The efficacy of oral pharmacotherapy for erectile dysfunction (ED) (i.e., type 5 phosphodiesterase [PDE5] inhibitors) is significantly reduced in diabetic patients. Nebivolol is a selective β1-blocker used for treating hypertension that has been shown to increase the efficacy of sildenafil to reverse ED in diabetic rats.

Aim

To evaluate the effects of nebivolol on the efficacy of the PDE5 inhibitors, sildenafil, tadalafil, and vardenafil to relax human corpus cavernosum (HCC) and vasodilate human penile resistance arteries (HPRA) from diabetic patients with ED (DMED). The influence of nebivolol on the capacity of these three PDE5 inhibitors to stimulate cyclic guanosine monophosphate (cGMP) production in HCC was also evaluated.

Methods

HCC and HPRA were obtained from organ donors without ED (NEND; n = 18) or patients with diabetes undergoing penile prosthesis implantation (DMED; n = 19).

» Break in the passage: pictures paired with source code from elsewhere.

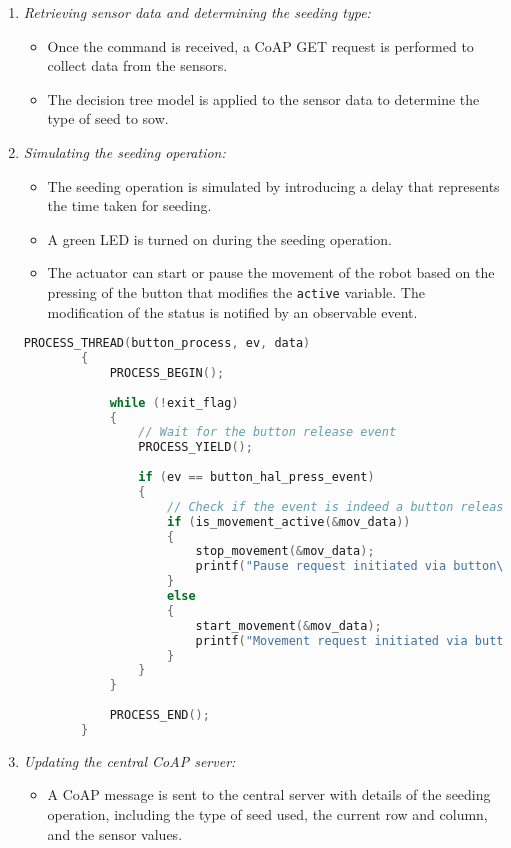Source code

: \begin{enumerate}
    \item \textit{Retrieving sensor data and determining the seeding type:}
          \begin{itemize}
              \item Once the command is received, a CoAP GET request is performed to collect data from the sensors.
              \item The decision tree model is applied to the sensor data to determine the type of seed to sow.
          \end{itemize}

    \item \textit{Simulating the seeding operation:}
          \begin{itemize}
              \item The seeding operation is simulated by introducing a delay that represents the time taken for seeding.
              \item A green LED is turned on during the seeding operation.
              \item The actuator can start or pause the movement of the robot based on the pressing of the button that modifies the \texttt{active} variable.
              The modification of the status is notified by an observable event.
          \end{itemize}

          \begin{lstlisting}[language=C]
        PROCESS_THREAD(button_process, ev, data)
        {
            PROCESS_BEGIN();
        
            while (!exit_flag)
            {
                // Wait for the button release event
                PROCESS_YIELD();
        
                if (ev == button_hal_press_event)
                {
                    // Check if the event is indeed a button release event
                    if (is_movement_active(&mov_data))
                    {
                        stop_movement(&mov_data);
                        printf("Pause request initiated via button\n");
                    }
                    else
                    {
                        start_movement(&mov_data);
                        printf("Movement request initiated via button\n");
                    }
                }
            }
        
            PROCESS_END();
        }
        \end{lstlisting}


    \item \textit{Updating the central CoAP server:}
          \begin{itemize}
              \item A CoAP message is sent to the central server with details of the seeding operation, including the type of seed used, the current row and column, and the sensor values.
          \end{itemize}


\end{enumerate}
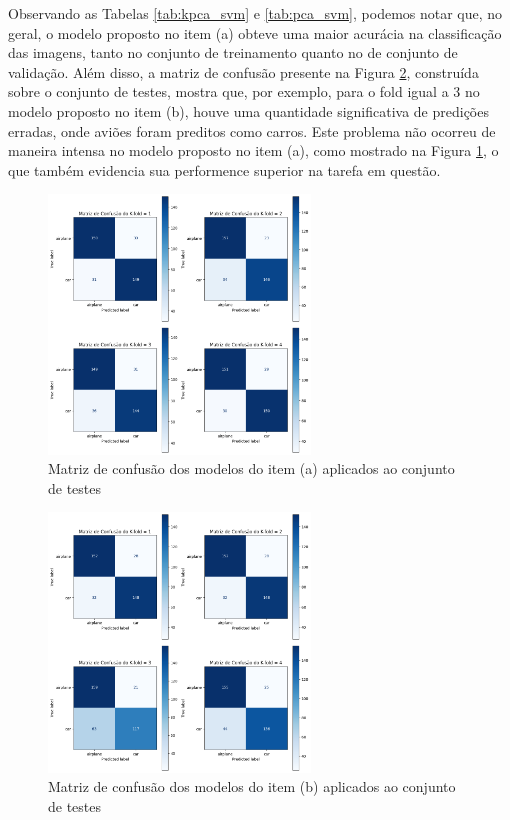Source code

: \documentclass[]{abntex2}
\begin{document}
Observando as Tabelas \ref{tab:kpca_svm} e \ref{tab:pca_svm}, podemos notar que, no geral, o modelo proposto no item (a) obteve uma maior acurácia na classificação das imagens, tanto no conjunto de treinamento quanto no de conjunto de validação. Além disso, a matriz de confusão presente na Figura \ref{fig:1conf_b}, construída sobre o conjunto de testes, mostra que, por exemplo, para o fold igual a 3 no modelo proposto no item (b), houve uma quantidade significativa de predições erradas, onde aviões foram preditos como carros. Este problema não ocorreu de maneira intensa no modelo proposto no item (a), como mostrado na Figura \ref{fig:1conf_a}, o que também evidencia sua performence superior na tarefa em questão.

\begin{figure}[H]
    \centering 
    \includegraphics[width=0.62\textwidth]{imgs/ex1/conf_a.png}
    \caption{Matriz de confusão dos modelos do item (a) aplicados ao conjunto de testes}
    \label{fig:1conf_a} %
\end{figure}

\begin{figure}[H]
    \centering 
    \includegraphics[width=0.62\textwidth]{imgs/ex1/conf_b.png}
    \caption{Matriz de confusão dos modelos do item (b) aplicados ao conjunto de testes}
    \label{fig:1conf_b} %
\end{figure}
\end{document}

Relaxations of HCC strips and HPRA to sildenafil, tadalafil, and vardenafil were evaluated in organ chambers and wire myographs. cGMP content in HCC was determined by ether extraction and quantification by ELISA.

Main Outcome Measures

Effects of nebivolol on PDE5 inhibitor-induced relaxation of HCC, vasodilation of HPRA and cGMP accumulation in HCC.

Results

Treatment with nebivolol (1 μM) significantly potentiated sildenafil-, tadalafil- and vardenafil-induced relaxations of HCC and vasodilations of HPRA from both NEND and DMED. Enhancement of relaxant capacity by nebivolol resulted in reversion of the impairment of PDE5 inhibition-induced responses in DMED and it was accompanied by enhancing the ability of PDE5 inhibitors to increase cGMP in HCC restoring reduced cGMP levels in HCC from DMED.

Conclusions

Nebivolol potentiated the capacity of PDE5 inhibitors to relax vascular structures of erectile tissue from diabetic patients by enhancing the nitric oxide (NO)/cGMP pathway in these tissues. These effects suggest a potential therapeutic utility of nebivolol as an adjunct to PDE5 inhibitors for the treatment of ED associated with diabetes. Martínez-Salamanca JI, La Fuente JM, Cardoso J, Fernández A, Cuevas P, Wright HM, and Angulo J. Nebivolol potentiates the efficacy of PDE5 inhibitors to relax corpus cavernosum and penile arteries from diabetic patients by enhancing the NO/cGMP pathway. J Sex Med 2014;11:1182–1192.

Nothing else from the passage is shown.